*Exercise requirements*
In the copy of these records, include no pictures and change nothing else.

*Data shown*
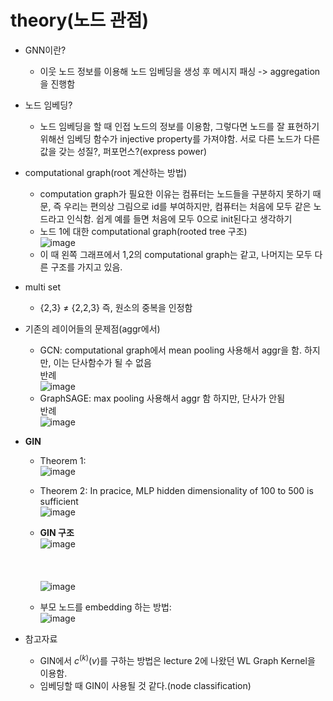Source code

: # theory(노드 관점)
* GNN이란?
  * 이웃 노드 정보를 이용해 노드 임베딩을 생성 후 메시지 패싱 -> aggregation을 진행함

* 노드 임베딩?
  * 노드 임베딩을 할 때 인접 노드의 정보를 이용함, 그렇다면 노드를 잘 표현하기 위해선 임베딩 함수가 injective property를 가져야함. 서로 다른 노드가 다른 값을 갖는 성질?, 퍼포먼스?(express power)

* computational graph(root 계산하는 방법)
  * computation graph가 필요한 이유는 컴퓨터는 노드들을 구분하지 못하기 때문, 즉 우리는 편의상 그림으로 id를 부여하지만, 컴퓨터는 처음에 모두 같은 노드라고 인식함. 쉽게 예를 들면 처음에 모두 0으로 init된다고 생각하기
  * 노드 1에 대한 computational graph(rooted tree 구조)<br> ![image](https://github.com/Jiwon96/papers/assets/65645796/4451f2a0-966d-4d52-a330-d9d2ceb71d56)
  * 이 때 왼쪽 그래프에서 1,2의 computational graph는 같고, 나머지는 모두 다른 구조를 가지고 있음.

* multi set
  * {2,3} $\neq$ {2,2,3} 즉, 원소의 중복을 인정함

* 기존의 레이어들의 문제점(aggr에서)
  * GCN: computational graph에서 mean pooling 사용해서 aggr을 함. 하지만, 이는 단사함수가 될 수 없음<br>반례<br>![image](https://github.com/Jiwon96/papers/assets/65645796/0e5f09e2-c6e8-45da-a1f8-0ecfdf7a6f9d)
  * GraphSAGE: max pooling 사용해서 aggr 함 하지만, 단사가 안됨<br>반례<br>![image](https://github.com/Jiwon96/papers/assets/65645796/026b9189-09cb-4221-b307-0f91f82288ec)
 
* <b>GIN</b>
  * Theorem 1: <br>
  ![image](https://github.com/Jiwon96/papers/assets/65645796/f39d6a3d-184f-4019-9c1e-45f9d748694f)
  * Theorem 2: In pracice, MLP hidden dimensionality of 100 to 500 is sufficient <br>
  ![image](https://github.com/Jiwon96/papers/assets/65645796/786cc339-802b-4d25-a1f9-6fc3b2e42e2f)
  * <b>GIN 구조</b><br>
  ![image](https://github.com/Jiwon96/papers/assets/65645796/72090fd0-a6b3-42f3-87f9-043d4375b10c)<br><br><br><br>
  ![image](https://github.com/Jiwon96/papers/assets/65645796/5e643705-08cf-4cae-ac9f-2e35da3a786a)

  * 부모 노드를 embedding 하는 방법:<br>![image](https://github.com/Jiwon96/papers/assets/65645796/701ec56d-f67f-493c-ab01-e600b260de9e)




* 참고자료
  * GIN에서 $c^(k) (v)$를 구하는 방법은 lecture 2에 나왔던 WL Graph Kernel을 이용함.
  * 임베딩할 때 GIN이 사용될 것 같다.(node classification)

*Expected answer*
Source code

: # theory(노드 관점)
* GNN이란?
  * 이웃 노드 정보를 이용해 노드 임베딩을 생성 후 메시지 패싱 -> aggregation을 진행함

* 노드 임베딩?
  * 노드 임베딩을 할 때 인접 노드의 정보를 이용함, 그렇다면 노드를 잘 표현하기 위해선 임베딩 함수가 injective property를 가져야함. 서로 다른 노드가 다른 값을 갖는 성질?, 퍼포먼스?(express power)

* computational graph(root 계산하는 방법)
  * computation graph가 필요한 이유는 컴퓨터는 노드들을 구분하지 못하기 때문, 즉 우리는 편의상 그림으로 id를 부여하지만, 컴퓨터는 처음에 모두 같은 노드라고 인식함. 쉽게 예를 들면 처음에 모두 0으로 init된다고 생각하기
  * 노드 1에 대한 computational graph(rooted tree 구조)<br> ![image](https://github.com/Jiwon96/papers/assets/65645796/4451f2a0-966d-4d52-a330-d9d2ceb71d56)
  * 이 때 왼쪽 그래프에서 1,2의 computational graph는 같고, 나머지는 모두 다른 구조를 가지고 있음.

* multi set
  * {2,3} $\neq$ {2,2,3} 즉, 원소의 중복을 인정함

* 기존의 레이어들의 문제점(aggr에서)
  * GCN: computational graph에서 mean pooling 사용해서 aggr을 함. 하지만, 이는 단사함수가 될 수 없음<br>반례<br>![image](https://github.com/Jiwon96/papers/assets/65645796/0e5f09e2-c6e8-45da-a1f8-0ecfdf7a6f9d)
  * GraphSAGE: max pooling 사용해서 aggr 함 하지만, 단사가 안됨<br>반례<br>![image](https://github.com/Jiwon96/papers/assets/65645796/026b9189-09cb-4221-b307-0f91f82288ec)
 
* <b>GIN</b>
  * Theorem 1: <br>
  ![image](https://github.com/Jiwon96/papers/assets/65645796/f39d6a3d-184f-4019-9c1e-45f9d748694f)
  * Theorem 2: In pracice, MLP hidden dimensionality of 100 to 500 is sufficient <br>
  ![image](https://github.com/Jiwon96/papers/assets/65645796/786cc339-802b-4d25-a1f9-6fc3b2e42e2f)
  * <b>GIN 구조</b><br>
  ![image](https://github.com/Jiwon96/papers/assets/65645796/72090fd0-a6b3-42f3-87f9-043d4375b10c)<br><br><br><br>
  ![image](https://github.com/Jiwon96/papers/assets/65645796/5e643705-08cf-4cae-ac9f-2e35da3a786a)

  * 부모 노드를 embedding 하는 방법:<br>![image](https://github.com/Jiwon96/papers/assets/65645796/701ec56d-f67f-493c-ab01-e600b260de9e)




* 참고자료
  * GIN에서 $c^(k) (v)$를 구하는 방법은 lecture 2에 나왔던 WL Graph Kernel을 이용함.
  * 임베딩할 때 GIN이 사용될 것 같다.(node classification)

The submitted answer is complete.